* _Problem statement_: Go through the records and report each line in which the word "Prompting" occurs.

* _Record set_:
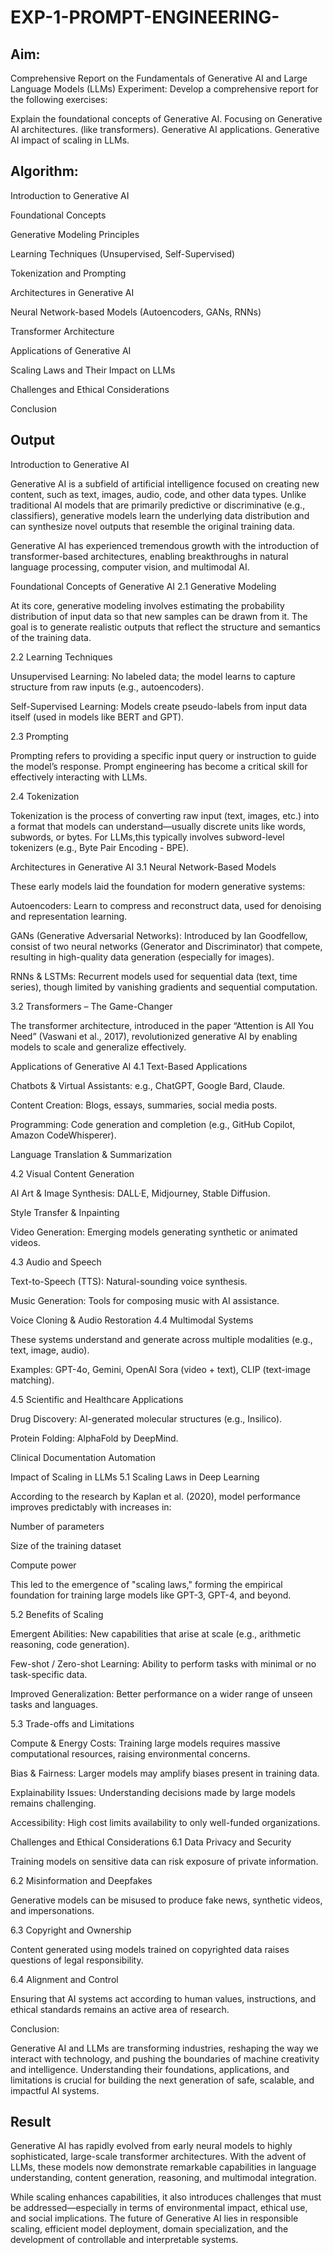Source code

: # EXP-1-PROMPT-ENGINEERING-

## Aim: 
Comprehensive Report on the Fundamentals of Generative AI and Large Language Models (LLMs)
Experiment: Develop a comprehensive report for the following exercises:

Explain the foundational concepts of Generative AI.
Focusing on Generative AI architectures. (like transformers).
Generative AI applications.
Generative AI impact of scaling in LLMs.

## Algorithm:
Introduction to Generative AI

Foundational Concepts

Generative Modeling Principles

Learning Techniques (Unsupervised, Self-Supervised)

Tokenization and Prompting

Architectures in Generative AI

Neural Network-based Models (Autoencoders, GANs, RNNs)

Transformer Architecture

Applications of Generative AI

Scaling Laws and Their Impact on LLMs

Challenges and Ethical Considerations

Conclusion


## Output
Introduction to Generative AI

Generative AI is a subfield of artificial intelligence focused on creating new content, such as text, images, audio, code, and other data types. Unlike traditional AI models that are primarily predictive or discriminative (e.g., classifiers), generative models learn the underlying data distribution and can synthesize novel outputs that resemble the original training data.

Generative AI has experienced tremendous growth with the introduction of transformer-based architectures, enabling breakthroughs in natural language processing, computer vision, and multimodal AI.

Foundational Concepts of Generative AI
2.1 Generative Modeling

At its core, generative modeling involves estimating the probability distribution of input data so that new samples can be drawn from it. The goal is to generate realistic outputs that reflect the structure and semantics of the training data.

2.2 Learning Techniques

Unsupervised Learning: No labeled data; the model learns to capture structure from raw inputs (e.g., autoencoders).

Self-Supervised Learning: Models create pseudo-labels from input data itself (used in models like BERT and GPT).

2.3 Prompting

Prompting refers to providing a specific input query or instruction to guide the model’s response. Prompt engineering has become a critical skill for effectively interacting with LLMs.

2.4 Tokenization

Tokenization is the process of converting raw input (text, images, etc.) into a format that models can understand—usually discrete units like words, subwords, or bytes. For LLMs,this typically involves subword-level tokenizers (e.g., Byte Pair Encoding - BPE).

Architectures in Generative AI
3.1 Neural Network-Based Models

These early models laid the foundation for modern generative systems:

Autoencoders: Learn to compress and reconstruct data, used for denoising and representation learning.

GANs (Generative Adversarial Networks): Introduced by Ian Goodfellow, consist of two neural networks (Generator and Discriminator) that compete, resulting in high-quality data generation (especially for images).

RNNs & LSTMs: Recurrent models used for sequential data (text, time series), though limited by vanishing gradients and sequential computation.

3.2 Transformers – The Game-Changer

The transformer architecture, introduced in the paper “Attention is All You Need” (Vaswani et al., 2017), revolutionized generative AI by enabling models to scale and generalize effectively.

Applications of Generative AI
4.1 Text-Based Applications

Chatbots & Virtual Assistants: e.g., ChatGPT, Google Bard, Claude.

Content Creation: Blogs, essays, summaries, social media posts.

Programming: Code generation and completion (e.g., GitHub Copilot, Amazon CodeWhisperer).

Language Translation & Summarization

4.2 Visual Content Generation

AI Art & Image Synthesis: DALL·E, Midjourney, Stable Diffusion.

Style Transfer & Inpainting

Video Generation: Emerging models generating synthetic or animated videos.

4.3 Audio and Speech

Text-to-Speech (TTS): Natural-sounding voice synthesis.

Music Generation: Tools for composing music with AI assistance.

Voice Cloning & Audio Restoration
4.4 Multimodal Systems

These systems understand and generate across multiple modalities (e.g., text, image, audio).

Examples: GPT-4o, Gemini, OpenAI Sora (video + text), CLIP (text-image matching).

4.5 Scientific and Healthcare Applications

Drug Discovery: AI-generated molecular structures (e.g., Insilico).

Protein Folding: AlphaFold by DeepMind.

Clinical Documentation Automation

Impact of Scaling in LLMs
5.1 Scaling Laws in Deep Learning

According to the research by Kaplan et al. (2020), model performance improves predictably with increases in:

Number of parameters

Size of the training dataset

Compute power

This led to the emergence of "scaling laws," forming the empirical foundation for training large models like GPT-3, GPT-4, and beyond.

5.2 Benefits of Scaling

Emergent Abilities: New capabilities that arise at scale (e.g., arithmetic reasoning, code generation).

Few-shot / Zero-shot Learning: Ability to perform tasks with minimal or no task-specific data.

Improved Generalization: Better performance on a wider range of unseen tasks and languages.

5.3 Trade-offs and Limitations

Compute & Energy Costs: Training large models requires massive computational resources, raising environmental concerns.

Bias & Fairness: Larger models may amplify biases present in training data.

Explainability Issues: Understanding decisions made by large models remains challenging.

Accessibility: High cost limits availability to only well-funded organizations.

Challenges and Ethical Considerations
6.1 Data Privacy and Security

Training models on sensitive data can risk exposure of private information.

6.2 Misinformation and Deepfakes

Generative models can be misused to produce fake news, synthetic videos, and impersonations.

6.3 Copyright and Ownership

Content generated using models trained on copyrighted data raises questions of legal responsibility.

6.4 Alignment and Control

Ensuring that AI systems act according to human values, instructions, and ethical standards remains an active area of research.

Conclusion:

Generative AI and LLMs are transforming industries, reshaping the way we interact with technology, and pushing the boundaries of machine creativity and intelligence. Understanding their foundations, applications, and limitations is crucial for building the next generation of safe, scalable, and impactful AI systems.

## Result
Generative AI has rapidly evolved from early neural models to highly sophisticated, large-scale transformer architectures. With the advent of LLMs, these models now demonstrate remarkable capabilities in language understanding, content generation, reasoning, and multimodal integration.

While scaling enhances capabilities, it also introduces challenges that must be addressed—especially in terms of environmental impact, ethical use, and social implications. The future of Generative AI lies in responsible scaling, efficient model deployment, domain specialization, and the development of controllable and interpretable systems.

* _Your response_:
Tokenization and Prompting
2.3 Prompting
Prompting refers to providing a specific input query or instruction to guide the model’s response. Prompt engineering has become a critical skill for effectively interacting with LLMs.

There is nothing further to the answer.